PROBLEM REQUIREMENTS:
The data below should be restated word for word, with every picture omitted.
-*-
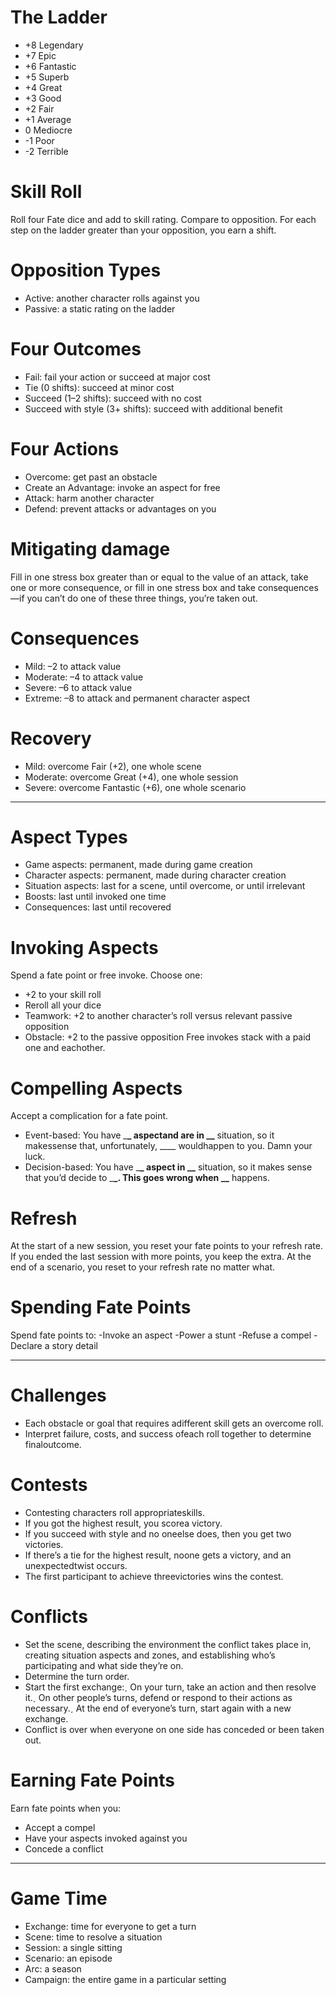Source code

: # The Ladder

- +8 Legendary
- +7 Epic
- +6 Fantastic
- +5 Superb
- +4 Great
- +3 Good
- +2 Fair
- +1 Average
- 0 Mediocre
- -1 Poor
- -2 Terrible

# Skill Roll

Roll four Fate dice and add to skill rating. Compare to opposition. For each step on the ladder greater than your opposition, you earn a shift.

# Opposition Types

- Active: another character rolls against you
- Passive: a static rating on the ladder

# Four Outcomes

- Fail: fail your action or succeed at major cost
- Tie (0 shifts): succeed at minor cost
- Succeed (1–2 shifts): succeed with no cost
- Succeed with style (3+ shifts): succeed with additional benefit

# Four Actions

- Overcome: get past an obstacle
- Create an Advantage: invoke an aspect for free
- Attack: harm another character
- Defend: prevent attacks or advantages on you

# Mitigating damage

Fill in one stress box greater than or equal to the value of an attack, take one or more consequence, or fill in one stress box and take consequences—if you can’t do one of these three things, you’re taken out.

# Consequences

- Mild: –2 to attack value
- Moderate: –4 to attack value
- Severe: –6 to attack value
- Extreme: –8 to attack and permanent character aspect

# Recovery

- Mild: overcome Fair (+2), one whole scene
- Moderate: overcome Great (+4), one whole session
- Severe: overcome Fantastic (+6), one whole scenario

---

# Aspect Types

- Game aspects: permanent, made
  during game creation
- Character aspects: permanent, made during character creation
- Situation aspects: last for a scene, until overcome, or until irrelevant
- Boosts: last until invoked one time
- Consequences: last until recovered

# Invoking Aspects

Spend a fate point or free invoke. Choose one:

- +2 to your skill roll
- Reroll all your dice
- Teamwork: +2 to another character’s roll versus relevant passive opposition
- Obstacle: +2 to the passive opposition Free invokes stack with a paid one and eachother.

# Compelling Aspects

Accept a complication for a fate point.

- Event-based: You have \_**\_ aspectand are in \_\_** situation, so it makessense that, unfortunately, \_\_\_\_ wouldhappen to you. Damn your luck.
- Decision-based: You have \_**\_ aspect in \_\_** situation, so it makes sense that you’d decide to \_**\_. This goes wrong when \_\_** happens.

# Refresh

At the start of a new session, you reset your fate points to your refresh rate. If you ended the last session with more points, you keep the extra. At the end of a scenario, you reset to your refresh rate no matter what.

# Spending Fate Points

Spend fate points to:
-Invoke an aspect
-Power a stunt
-Refuse a compel
-Declare a story detail

---

# Challenges

- Each obstacle or goal that requires adifferent skill gets an overcome roll.
- Interpret failure, costs, and success ofeach roll together to determine finaloutcome.

# Contests

- Contesting characters roll appropriateskills.
- If you got the highest result, you scorea victory.
- If you succeed with style and no oneelse does, then you get two victories.
- If there’s a tie for the highest result, noone gets a victory, and an unexpectedtwist occurs.
- The first participant to achieve threevictories wins the contest.

# Conflicts

- Set the scene, describing the environment the conflict takes place in, creating situation aspects and zones, and establishing who’s participating and what side they’re on.
- Determine the turn order.
- Start the first exchange:ˏ On your turn, take an action and then resolve it.ˏ On other people’s turns, defend or respond to their actions as necessary.ˏ At the end of everyone’s turn, start again with a new exchange.
- Conflict is over when everyone on one side has conceded or been taken out.

# Earning Fate Points

Earn fate points when you:

- Accept a compel
- Have your aspects invoked against you
- Concede a conflict

---

# Game Time

- Exchange: time for everyone to get a turn
- Scene: time to resolve a situation
- Session: a single sitting
- Scenario: an episode
- Arc: a season
- Campaign: the entire game in a particular setting
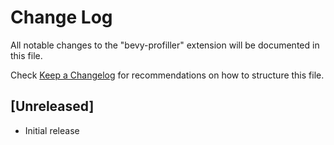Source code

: # Change Log

All notable changes to the "bevy-profiller" extension will be documented in this file.

Check [Keep a Changelog](http://keepachangelog.com/) for recommendations on how to structure this file.

## [Unreleased]

- Initial release
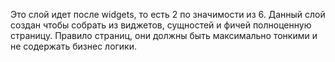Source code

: Это слой идет после widgets, то есть 2 по значимости из 6. Данный слой создан чтобы собрать из виджетов, сущностей и фичей полноценную страницу. Правило страниц, они должны быть максимально тонкими и не содержать бизнес логики.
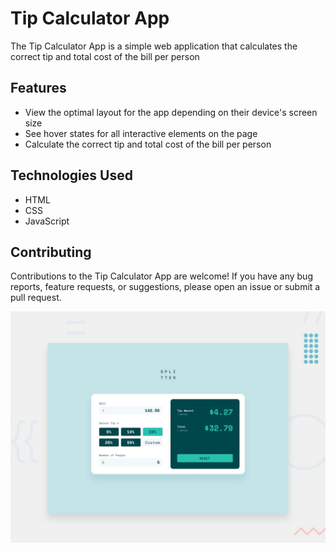 # Tip Calculator App

The Tip Calculator App is a simple web application that calculates the correct tip and total cost of the bill per person

## Features

- View the optimal layout for the app depending on their device's screen size
- See hover states for all interactive elements on the page
- Calculate the correct tip and total cost of the bill per person

## Technologies Used

- HTML
- CSS
- JavaScript

## Contributing

Contributions to the Tip Calculator App are welcome! If you have any bug reports, feature requests, or suggestions, please open an issue or submit a pull request.

![Todo app img](/assets/img/desktop-preview.jpg)
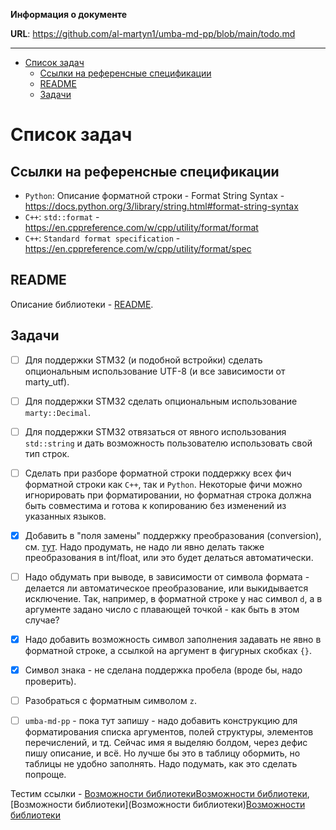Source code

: **Информация о документе**

**URL**: https://github.com/al-martyn1/umba-md-pp/blob/main/todo.md

---

- [Список задач](#список-задач)
  - [Ссылки на референсные спецификации](#ссылки-на-референсные-спецификации)
  - [README](#readme)
  - [Задачи](#задачи)

# Список задач

## Ссылки на референсные спецификации

- `Python`: Описание форматной строки - Format String Syntax - https://docs.python.org/3/library/string.html#format-string-syntax
- `C++`: `std::format` - https://en.cppreference.com/w/cpp/utility/format/format
- `C++`: `Standard format specification` - https://en.cppreference.com/w/cpp/utility/format/spec


## README

Описание библиотеки - [README](README.md_).


## Задачи

- [ ] Для поддержки STM32 (и подобной встройки) сделать опциональным использование UTF-8 (и все зависимости от marty_utf).

- [ ] Для поддержки STM32 сделать опциональным использование `marty::Decimal`.

- [ ] Для поддержки STM32 отвязаться от явного использования `std::string` и дать возможность пользователю использовать свой тип строк.

- [ ] Сделать при разборе форматной строки поддержку всех фич форматной строки как `C++`, так и `Python`.
      Некоторые фичи можно игнорировать при форматировании, но форматная строка должна быть совместима 
      и готова к копированию без изменений из указанных языков.

- [X] Добавить в "поля замены" поддержку преобразования (conversion), 
      см. [тут](https://docs.python.org/3/library/string.html#format-string-syntax).
      Надо продумать, не надо ли явно делать также преобразования в int/float, или
      это будет делаться автоматически.

- [ ] Надо обдумать при выводе, в зависимости от символа формата - делается ли автоматическое
      преобразование, или выкидывается исключение. Так, например, в форматной строке у нас символ
      `d`, а в аргументе задано число с плавающей точкой - как быть в этом случае?

- [X] Надо добавить возможность символ заполнения задавать не явно в форматной строке,
      а ссылкой на аргумент в фигурных скобках `{}`.

- [X] Символ знака - не сделана поддержка пробела (вроде бы, надо проверить).

- [ ] Разобраться с форматным символом `z`.

- [ ] `umba-md-pp` - пока тут запишу - надо добавить конструкцию для форматирования списка аргументов, полей структуры,
      элементов перечислений, и тд. Сейчас имя я выделяю болдом, через дефис пишу описание, и всё. Но лучше бы это в 
      таблицу обормить, но таблицы не удобно заполнять. Надо подумать, как это сделать попроще.




Тестим ссылки - [Возможности библиотеки](возможности-библиотеки)[Возможности библиотеки](#),
[Возможности библиотеки](Возможности библиотеки)[Возможности библиотеки](#)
-*-
RESPONSE BELOW:
Source code

: # The Ladder

- +8 Legendary
- +7 Epic
- +6 Fantastic
- +5 Superb
- +4 Great
- +3 Good
- +2 Fair
- +1 Average
- 0 Mediocre
- -1 Poor
- -2 Terrible

# Skill Roll

Roll four Fate dice and add to skill rating. Compare to opposition. For each step on the ladder greater than your opposition, you earn a shift.

# Opposition Types

- Active: another character rolls against you
- Passive: a static rating on the ladder

# Four Outcomes

- Fail: fail your action or succeed at major cost
- Tie (0 shifts): succeed at minor cost
- Succeed (1–2 shifts): succeed with no cost
- Succeed with style (3+ shifts): succeed with additional benefit

# Four Actions

- Overcome: get past an obstacle
- Create an Advantage: invoke an aspect for free
- Attack: harm another character
- Defend: prevent attacks or advantages on you

# Mitigating damage

Fill in one stress box greater than or equal to the value of an attack, take one or more consequence, or fill in one stress box and take consequences—if you can’t do one of these three things, you’re taken out.

# Consequences

- Mild: –2 to attack value
- Moderate: –4 to attack value
- Severe: –6 to attack value
- Extreme: –8 to attack and permanent character aspect

# Recovery

- Mild: overcome Fair (+2), one whole scene
- Moderate: overcome Great (+4), one whole session
- Severe: overcome Fantastic (+6), one whole scenario

---

# Aspect Types

- Game aspects: permanent, made
  during game creation
- Character aspects: permanent, made during character creation
- Situation aspects: last for a scene, until overcome, or until irrelevant
- Boosts: last until invoked one time
- Consequences: last until recovered

# Invoking Aspects

Spend a fate point or free invoke. Choose one:

- +2 to your skill roll
- Reroll all your dice
- Teamwork: +2 to another character’s roll versus relevant passive opposition
- Obstacle: +2 to the passive opposition Free invokes stack with a paid one and eachother.

# Compelling Aspects

Accept a complication for a fate point.

- Event-based: You have \_**\_ aspectand are in \_\_** situation, so it makessense that, unfortunately, \_\_\_\_ wouldhappen to you. Damn your luck.
- Decision-based: You have \_**\_ aspect in \_\_** situation, so it makes sense that you’d decide to \_**\_. This goes wrong when \_\_** happens.

# Refresh

At the start of a new session, you reset your fate points to your refresh rate. If you ended the last session with more points, you keep the extra. At the end of a scenario, you reset to your refresh rate no matter what.

# Spending Fate Points

Spend fate points to:
-Invoke an aspect
-Power a stunt
-Refuse a compel
-Declare a story detail

---

# Challenges

- Each obstacle or goal that requires adifferent skill gets an overcome roll.
- Interpret failure, costs, and success ofeach roll together to determine finaloutcome.

# Contests

- Contesting characters roll appropriateskills.
- If you got the highest result, you scorea victory.
- If you succeed with style and no oneelse does, then you get two victories.
- If there’s a tie for the highest result, noone gets a victory, and an unexpectedtwist occurs.
- The first participant to achieve threevictories wins the contest.

# Conflicts

- Set the scene, describing the environment the conflict takes place in, creating situation aspects and zones, and establishing who’s participating and what side they’re on.
- Determine the turn order.
- Start the first exchange:ˏ On your turn, take an action and then resolve it.ˏ On other people’s turns, defend or respond to their actions as necessary.ˏ At the end of everyone’s turn, start again with a new exchange.
- Conflict is over when everyone on one side has conceded or been taken out.

# Earning Fate Points

Earn fate points when you:

- Accept a compel
- Have your aspects invoked against you
- Concede a conflict

---

# Game Time

- Exchange: time for everyone to get a turn
- Scene: time to resolve a situation
- Session: a single sitting
- Scenario: an episode
- Arc: a season
- Campaign: the entire game in a particular setting
Source code

: # Change Log

All notable changes to the "bevy-profiller" extension will be documented in this file.

Check [Keep a Changelog](http://keepachangelog.com/) for recommendations on how to structure this file.

## [Unreleased]

- Initial release
Source code

: Это слой идет после widgets, то есть 2 по значимости из 6. Данный слой создан чтобы собрать из виджетов, сущностей и фичей полноценную страницу. Правило страниц, они должны быть максимально тонкими и не содержать бизнес логики.
 # Tip Calculator App

The Tip Calculator App is a simple web application that calculates the correct tip and total cost of the bill per person

## Features

- View the optimal layout for the app depending on their device's screen size
- See hover states for all interactive elements on the page
- Calculate the correct tip and total cost of the bill per person

## Technologies Used

- HTML
- CSS
- JavaScript

## Contributing

Contributions to the Tip Calculator App are welcome! If you have any bug reports, feature requests, or suggestions, please open an issue or submit a pull request.

![Todo app img](/assets/img/desktop-preview.jpg)
Source code

: **Информация о документе**

**URL**: https://github.com/al-martyn1/umba-md-pp/blob/main/todo.md

---

- [Список задач](#список-задач)
  - [Ссылки на референсные спецификации](#ссылки-на-референсные-спецификации)
  - [README](#readme)
  - [Задачи](#задачи)

# Список задач

## Ссылки на референсные спецификации

- `Python`: Описание форматной строки - Format String Syntax - https://docs.python.org/3/library/string.html#format-string-syntax
- `C++`: `std::format` - https://en.cppreference.com/w/cpp/utility/format/format
- `C++`: `Standard format specification` - https://en.cppreference.com/w/cpp/utility/format/spec


## README

Описание библиотеки - [README](README.md_).


## Задачи

- [ ] Для поддержки STM32 (и подобной встройки) сделать опциональным использование UTF-8 (и все зависимости от marty_utf).

- [ ] Для поддержки STM32 сделать опциональным использование `marty::Decimal`.

- [ ] Для поддержки STM32 отвязаться от явного использования `std::string` и дать возможность пользователю использовать свой тип строк.

- [ ] Сделать при разборе форматной строки поддержку всех фич форматной строки как `C++`, так и `Python`.
      Некоторые фичи можно игнорировать при форматировании, но форматная строка должна быть совместима 
      и готова к копированию без изменений из указанных языков.

- [X] Добавить в "поля замены" поддержку преобразования (conversion), 
      см. [тут](https://docs.python.org/3/library/string.html#format-string-syntax).
      Надо продумать, не надо ли явно делать также преобразования в int/float, или
      это будет делаться автоматически.

- [ ] Надо обдумать при выводе, в зависимости от символа формата - делается ли автоматическое
      преобразование, или выкидывается исключение. Так, например, в форматной строке у нас символ
      `d`, а в аргументе задано число с плавающей точкой - как быть в этом случае?

- [X] Надо добавить возможность символ заполнения задавать не явно в форматной строке,
      а ссылкой на аргумент в фигурных скобках `{}`.

- [X] Символ знака - не сделана поддержка пробела (вроде бы, надо проверить).

- [ ] Разобраться с форматным символом `z`.

- [ ] `umba-md-pp` - пока тут запишу - надо добавить конструкцию для форматирования списка аргументов, полей структуры,
      элементов перечислений, и тд. Сейчас имя я выделяю болдом, через дефис пишу описание, и всё. Но лучше бы это в 
      таблицу обормить, но таблицы не удобно заполнять. Надо подумать, как это сделать попроще.




Тестим ссылки - [Возможности библиотеки](возможности-библиотеки)[Возможности библиотеки](#),
[Возможности библиотеки](Возможности библиотеки)[Возможности библиотеки](#)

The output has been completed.